The security considerations acknowledge that using NULL authentication will
allow attackers to mimic out of order delivery and thus cause spurious loss
detection. Indeed, this NULL Authentication procedure makes me cringe. Why are
we even defining that today, in 2024? Naive features like that can easily turn
into a CVE if the attackers used them as steps in an attack chain, causing
spurious error detection to convince routers that a path is not usable anymore,
and thus maybe causing connectivity to a target to fail for the short time
necessary for an attack. It would be much safer to just require the MD5 or SHA1
variants, and not define NULL authentication at all.
But MD5 and SHA1 authentication can also be attacked, because they do not
protect against replay attacks. If the sessions last long enough for the
sequence number to roll over, a patient attacker could record old packets and
replay them after the rollover. If the repeated packets pass the "range" test,
the bfd.RcvAuthSeq value will be modified, causing "good" packets below the new
range to be ignored. Repeat that a couple of time, and the BFD process will be
effectively disabled. I think that the solution is to not allow rollover, or
maybe require use of new descriptors if too many packets have been exchanged.
In any case, the security section should discuss the issue.

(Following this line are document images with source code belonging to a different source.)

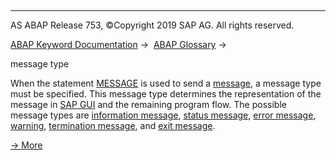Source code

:   

* * *

AS ABAP Release 753, ©Copyright 2019 SAP AG. All rights reserved.

[ABAP Keyword Documentation](javascript:call_link\('abenabap.htm'\)) →  [ABAP Glossary](javascript:call_link\('abenabap_glossary.htm'\)) → 

message type

When the statement [MESSAGE](javascript:call_link\('abapmessage.htm'\)) is used to send a [message](javascript:call_link\('abenmessage_glosry.htm'\) "Glossary Entry"), a message type must be specified. This message type determines the representation of the message in [SAP GUI](javascript:call_link\('abensap_gui_glosry.htm'\) "Glossary Entry") and the remaining program flow. The possible message types are [information message](javascript:call_link\('abeninformation_message_glosry.htm'\) "Glossary Entry"), [status message](javascript:call_link\('abenstatus_message_glosry.htm'\) "Glossary Entry"), [error message](javascript:call_link\('abenerror_message_glosry.htm'\) "Glossary Entry"), [warning](javascript:call_link\('abenwarning_glosry.htm'\) "Glossary Entry"), [termination message](javascript:call_link\('abentermination_message_glosry.htm'\) "Glossary Entry"), and [exit message](javascript:call_link\('abenexit_message_glosry.htm'\) "Glossary Entry").

[→ More](javascript:call_link\('abenabap_messages_types.htm'\))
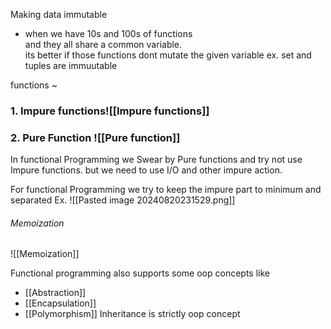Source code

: 
Making data immutable
- when we have 10s and 100s of functions <br>  and they all share a common variable.<br>  its better if those functions dont mutate the given variable
ex. set and tuples are immuutable


functions ~

### 1. Impure functions![[Impure functions]]
### 2. Pure Function ![[Pure function]]
In functional Programming we Swear by Pure functions and try not use Impure functions. but we need to use I/O and other impure action.

For functional Programming we try to keep the impure part to minimum and separated
Ex.
![[Pasted image 20240820231529.png]]

###### Memoization

![[Memoization]]



Functional programming also supports some oop concepts like
- [[Abstraction]]
- [[Encapsulation]]
- [[Polymorphism]]
Inheritance is strictly oop concept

Of course, the security of MD5 and SHA1 is also suspect. There is no indication
yet that SHA1 with the HMAC construct used in RFC5880 is broken, but the
general rule is no avoid SHA1 if we can -- and certainly avoid MD5. I don't
know the deployment requirements, but it would be nice if BFD allowed stronger
options. Surely, some deployments will want to use different authentication
methods in the future. Should there be some guidance on the development of
these future extensions, such as requiring that they provide a sequence number
similar to the "meticulous" variants?
At this point, let me indulge in a personal aparte. Why do we even have a
specific BFD protocol? I suppose that it started with the idea of using
something light weight but better than old fashioned ping. But if I read the
various RFCs, I see the definition of session setup, the requirement for
congestion control, the definition of timers, and now the addition of packet
loss detection. There may be more coming if we want to address sequence number
rollover, more precisely handle out of order packets, maybe add timestamps. As
BFD is used to monitor data plane quality, using the same transport protocol as
applications would make sense. These functions are all well established in
transport protocols. I understand that TCP+TLS would not be practical, but we
are not in 2010 anymore and we have more options. For example, it would be
trivial to define "BFD over QUIC", while providing modern security, congestion
control, timer management and loss detection. A BSD over QUIC application could
update the Yang module just like BFD does, while providing much better security!